◆ YOUR ASSIGNMENT ◆
Set down every record below exactly as written, but leave out the pictures.

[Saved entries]
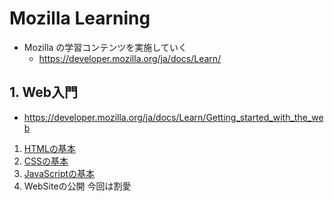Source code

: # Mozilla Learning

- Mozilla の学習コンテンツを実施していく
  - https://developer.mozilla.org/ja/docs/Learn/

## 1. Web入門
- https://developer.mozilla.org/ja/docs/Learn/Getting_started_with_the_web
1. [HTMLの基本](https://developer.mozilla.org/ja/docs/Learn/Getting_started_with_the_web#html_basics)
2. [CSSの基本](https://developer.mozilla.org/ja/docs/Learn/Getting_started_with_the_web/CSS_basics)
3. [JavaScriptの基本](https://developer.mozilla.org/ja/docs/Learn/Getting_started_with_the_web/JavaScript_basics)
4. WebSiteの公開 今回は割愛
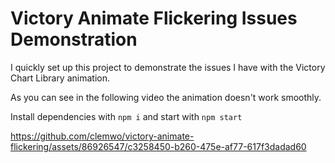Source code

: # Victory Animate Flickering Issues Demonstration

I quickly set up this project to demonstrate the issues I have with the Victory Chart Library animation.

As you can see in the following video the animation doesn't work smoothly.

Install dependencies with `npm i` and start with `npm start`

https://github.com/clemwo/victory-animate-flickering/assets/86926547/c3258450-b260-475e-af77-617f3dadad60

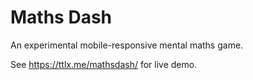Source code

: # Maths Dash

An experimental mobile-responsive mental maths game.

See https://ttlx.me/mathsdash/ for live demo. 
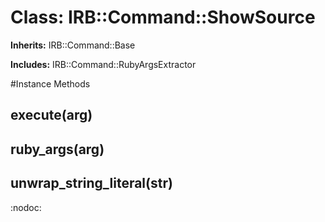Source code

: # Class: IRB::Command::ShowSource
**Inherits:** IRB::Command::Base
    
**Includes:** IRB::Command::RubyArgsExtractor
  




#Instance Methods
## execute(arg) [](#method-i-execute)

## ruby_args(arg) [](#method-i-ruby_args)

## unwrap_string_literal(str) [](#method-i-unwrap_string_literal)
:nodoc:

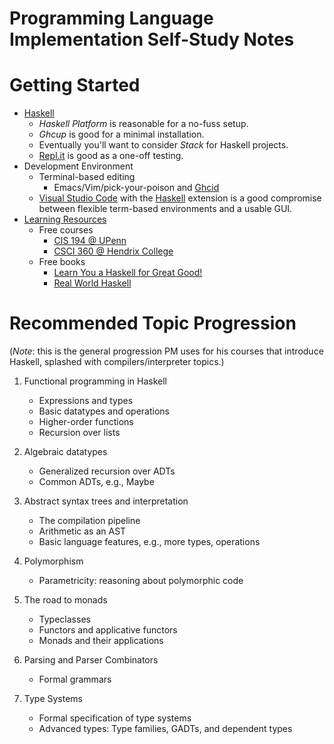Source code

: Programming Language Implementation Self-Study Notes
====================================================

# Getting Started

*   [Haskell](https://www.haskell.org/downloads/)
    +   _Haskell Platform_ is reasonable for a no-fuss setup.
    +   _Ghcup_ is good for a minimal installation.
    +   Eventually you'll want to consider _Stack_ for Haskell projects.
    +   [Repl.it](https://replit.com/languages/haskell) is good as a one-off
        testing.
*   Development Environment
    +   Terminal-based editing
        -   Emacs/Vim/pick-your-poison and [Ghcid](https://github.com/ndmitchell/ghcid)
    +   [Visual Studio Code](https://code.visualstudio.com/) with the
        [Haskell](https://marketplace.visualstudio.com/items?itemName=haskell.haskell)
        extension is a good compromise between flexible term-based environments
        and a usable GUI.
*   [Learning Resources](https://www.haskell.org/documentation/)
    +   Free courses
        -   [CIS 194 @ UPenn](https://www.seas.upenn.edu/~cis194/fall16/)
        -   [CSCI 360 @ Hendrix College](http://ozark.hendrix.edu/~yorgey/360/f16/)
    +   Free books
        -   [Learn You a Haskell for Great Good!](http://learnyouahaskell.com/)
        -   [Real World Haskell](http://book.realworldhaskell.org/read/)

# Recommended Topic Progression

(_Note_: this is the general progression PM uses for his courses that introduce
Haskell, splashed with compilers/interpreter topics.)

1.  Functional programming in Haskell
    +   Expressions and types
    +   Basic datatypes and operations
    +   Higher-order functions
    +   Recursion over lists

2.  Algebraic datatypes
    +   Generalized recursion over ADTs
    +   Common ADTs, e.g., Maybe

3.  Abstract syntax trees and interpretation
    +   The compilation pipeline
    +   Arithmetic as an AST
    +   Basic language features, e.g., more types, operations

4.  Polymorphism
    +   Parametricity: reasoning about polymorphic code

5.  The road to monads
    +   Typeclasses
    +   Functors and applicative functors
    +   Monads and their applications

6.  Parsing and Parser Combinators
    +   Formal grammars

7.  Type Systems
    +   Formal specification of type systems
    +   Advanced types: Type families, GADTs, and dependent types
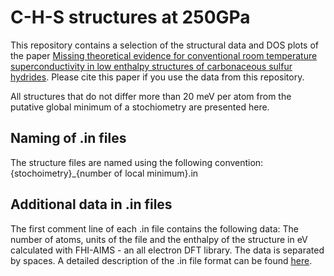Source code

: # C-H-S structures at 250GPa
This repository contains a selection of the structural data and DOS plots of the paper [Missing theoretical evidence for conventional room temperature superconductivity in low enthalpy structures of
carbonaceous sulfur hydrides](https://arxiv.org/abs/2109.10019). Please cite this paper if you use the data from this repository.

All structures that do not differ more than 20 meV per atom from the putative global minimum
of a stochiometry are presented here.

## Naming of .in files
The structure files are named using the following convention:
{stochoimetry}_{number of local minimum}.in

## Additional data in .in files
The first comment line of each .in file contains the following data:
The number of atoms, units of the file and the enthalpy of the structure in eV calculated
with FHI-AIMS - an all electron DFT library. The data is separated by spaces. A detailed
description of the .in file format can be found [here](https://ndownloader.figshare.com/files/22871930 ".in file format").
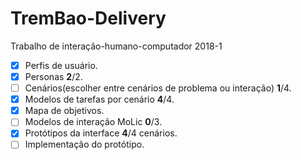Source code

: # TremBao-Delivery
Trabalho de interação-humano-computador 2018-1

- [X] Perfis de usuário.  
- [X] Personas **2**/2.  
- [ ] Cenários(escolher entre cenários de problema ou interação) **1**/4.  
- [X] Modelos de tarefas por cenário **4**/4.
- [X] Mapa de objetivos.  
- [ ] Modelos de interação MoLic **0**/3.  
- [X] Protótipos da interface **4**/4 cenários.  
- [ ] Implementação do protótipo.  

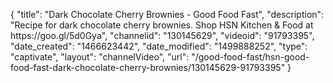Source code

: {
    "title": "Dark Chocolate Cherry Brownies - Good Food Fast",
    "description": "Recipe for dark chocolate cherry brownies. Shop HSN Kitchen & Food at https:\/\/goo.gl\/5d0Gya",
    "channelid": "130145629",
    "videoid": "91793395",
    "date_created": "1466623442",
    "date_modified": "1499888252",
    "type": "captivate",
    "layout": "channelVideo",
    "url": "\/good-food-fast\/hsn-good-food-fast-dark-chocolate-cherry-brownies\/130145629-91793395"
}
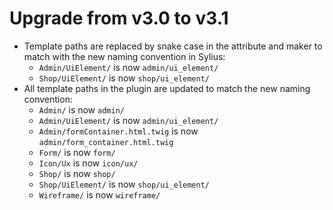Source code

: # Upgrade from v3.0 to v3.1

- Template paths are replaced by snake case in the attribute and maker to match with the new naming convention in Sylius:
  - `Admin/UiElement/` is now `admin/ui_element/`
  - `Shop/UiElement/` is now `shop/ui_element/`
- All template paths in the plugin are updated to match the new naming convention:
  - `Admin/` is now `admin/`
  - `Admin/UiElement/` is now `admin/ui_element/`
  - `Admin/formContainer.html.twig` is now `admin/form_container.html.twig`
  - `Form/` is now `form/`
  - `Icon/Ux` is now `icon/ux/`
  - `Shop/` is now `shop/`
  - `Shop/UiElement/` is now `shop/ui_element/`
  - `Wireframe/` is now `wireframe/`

◆ REPLY ◆
Source code

: # Mozilla Learning

- Mozilla の学習コンテンツを実施していく
  - https://developer.mozilla.org/ja/docs/Learn/

## 1. Web入門
- https://developer.mozilla.org/ja/docs/Learn/Getting_started_with_the_web
1. [HTMLの基本](https://developer.mozilla.org/ja/docs/Learn/Getting_started_with_the_web#html_basics)
2. [CSSの基本](https://developer.mozilla.org/ja/docs/Learn/Getting_started_with_the_web/CSS_basics)
3. [JavaScriptの基本](https://developer.mozilla.org/ja/docs/Learn/Getting_started_with_the_web/JavaScript_basics)
4. WebSiteの公開 今回は割愛
Source code

: # Victory Animate Flickering Issues Demonstration

I quickly set up this project to demonstrate the issues I have with the Victory Chart Library animation.

As you can see in the following video the animation doesn't work smoothly.

Install dependencies with `npm i` and start with `npm start`

https://github.com/clemwo/victory-animate-flickering/assets/86926547/c3258450-b260-475e-af77-617f3dadad60

Source code

: # Maths Dash

An experimental mobile-responsive mental maths game.

See https://ttlx.me/mathsdash/ for live demo. 
Source code

: # Class: IRB::Command::ShowSource
**Inherits:** IRB::Command::Base
    
**Includes:** IRB::Command::RubyArgsExtractor
  




#Instance Methods
## execute(arg) [](#method-i-execute)

## ruby_args(arg) [](#method-i-ruby_args)

## unwrap_string_literal(str) [](#method-i-unwrap_string_literal)
:nodoc:

Source code

: Programming Language Implementation Self-Study Notes
====================================================

# Getting Started

*   [Haskell](https://www.haskell.org/downloads/)
    +   _Haskell Platform_ is reasonable for a no-fuss setup.
    +   _Ghcup_ is good for a minimal installation.
    +   Eventually you'll want to consider _Stack_ for Haskell projects.
    +   [Repl.it](https://replit.com/languages/haskell) is good as a one-off
        testing.
*   Development Environment
    +   Terminal-based editing
        -   Emacs/Vim/pick-your-poison and [Ghcid](https://github.com/ndmitchell/ghcid)
    +   [Visual Studio Code](https://code.visualstudio.com/) with the
        [Haskell](https://marketplace.visualstudio.com/items?itemName=haskell.haskell)
        extension is a good compromise between flexible term-based environments
        and a usable GUI.
*   [Learning Resources](https://www.haskell.org/documentation/)
    +   Free courses
        -   [CIS 194 @ UPenn](https://www.seas.upenn.edu/~cis194/fall16/)
        -   [CSCI 360 @ Hendrix College](http://ozark.hendrix.edu/~yorgey/360/f16/)
    +   Free books
        -   [Learn You a Haskell for Great Good!](http://learnyouahaskell.com/)
        -   [Real World Haskell](http://book.realworldhaskell.org/read/)

# Recommended Topic Progression

(_Note_: this is the general progression PM uses for his courses that introduce
Haskell, splashed with compilers/interpreter topics.)

1.  Functional programming in Haskell
    +   Expressions and types
    +   Basic datatypes and operations
    +   Higher-order functions
    +   Recursion over lists

2.  Algebraic datatypes
    +   Generalized recursion over ADTs
    +   Common ADTs, e.g., Maybe

3.  Abstract syntax trees and interpretation
    +   The compilation pipeline
    +   Arithmetic as an AST
    +   Basic language features, e.g., more types, operations

4.  Polymorphism
    +   Parametricity: reasoning about polymorphic code

5.  The road to monads
    +   Typeclasses
    +   Functors and applicative functors
    +   Monads and their applications

6.  Parsing and Parser Combinators
    +   Formal grammars

7.  Type Systems
    +   Formal specification of type systems
    +   Advanced types: Type families, GADTs, and dependent types
Source code

: # C-H-S structures at 250GPa
This repository contains a selection of the structural data and DOS plots of the paper [Missing theoretical evidence for conventional room temperature superconductivity in low enthalpy structures of
carbonaceous sulfur hydrides](https://arxiv.org/abs/2109.10019). Please cite this paper if you use the data from this repository.

All structures that do not differ more than 20 meV per atom from the putative global minimum
of a stochiometry are presented here.

## Naming of .in files
The structure files are named using the following convention:
{stochoimetry}_{number of local minimum}.in

## Additional data in .in files
The first comment line of each .in file contains the following data:
The number of atoms, units of the file and the enthalpy of the structure in eV calculated
with FHI-AIMS - an all electron DFT library. The data is separated by spaces. A detailed
description of the .in file format can be found [here](https://ndownloader.figshare.com/files/22871930 ".in file format").
Source code

: # TremBao-Delivery
Trabalho de interação-humano-computador 2018-1

- [X] Perfis de usuário.  
- [X] Personas **2**/2.  
- [ ] Cenários(escolher entre cenários de problema ou interação) **1**/4.  
- [X] Modelos de tarefas por cenário **4**/4.
- [X] Mapa de objetivos.  
- [ ] Modelos de interação MoLic **0**/3.  
- [X] Protótipos da interface **4**/4 cenários.  
- [ ] Implementação do protótipo.  

Source code

: {
    "title": "Dark Chocolate Cherry Brownies - Good Food Fast",
    "description": "Recipe for dark chocolate cherry brownies. Shop HSN Kitchen & Food at https:\/\/goo.gl\/5d0Gya",
    "channelid": "130145629",
    "videoid": "91793395",
    "date_created": "1466623442",
    "date_modified": "1499888252",
    "type": "captivate",
    "layout": "channelVideo",
    "url": "\/good-food-fast\/hsn-good-food-fast-dark-chocolate-cherry-brownies\/130145629-91793395"
}
Source code

: # Upgrade from v3.0 to v3.1

- Template paths are replaced by snake case in the attribute and maker to match with the new naming convention in Sylius:
  - `Admin/UiElement/` is now `admin/ui_element/`
  - `Shop/UiElement/` is now `shop/ui_element/`
- All template paths in the plugin are updated to match the new naming convention:
  - `Admin/` is now `admin/`
  - `Admin/UiElement/` is now `admin/ui_element/`
  - `Admin/formContainer.html.twig` is now `admin/form_container.html.twig`
  - `Form/` is now `form/`
  - `Icon/Ux` is now `icon/ux/`
  - `Shop/` is now `shop/`
  - `Shop/UiElement/` is now `shop/ui_element/`
  - `Wireframe/` is now `wireframe/`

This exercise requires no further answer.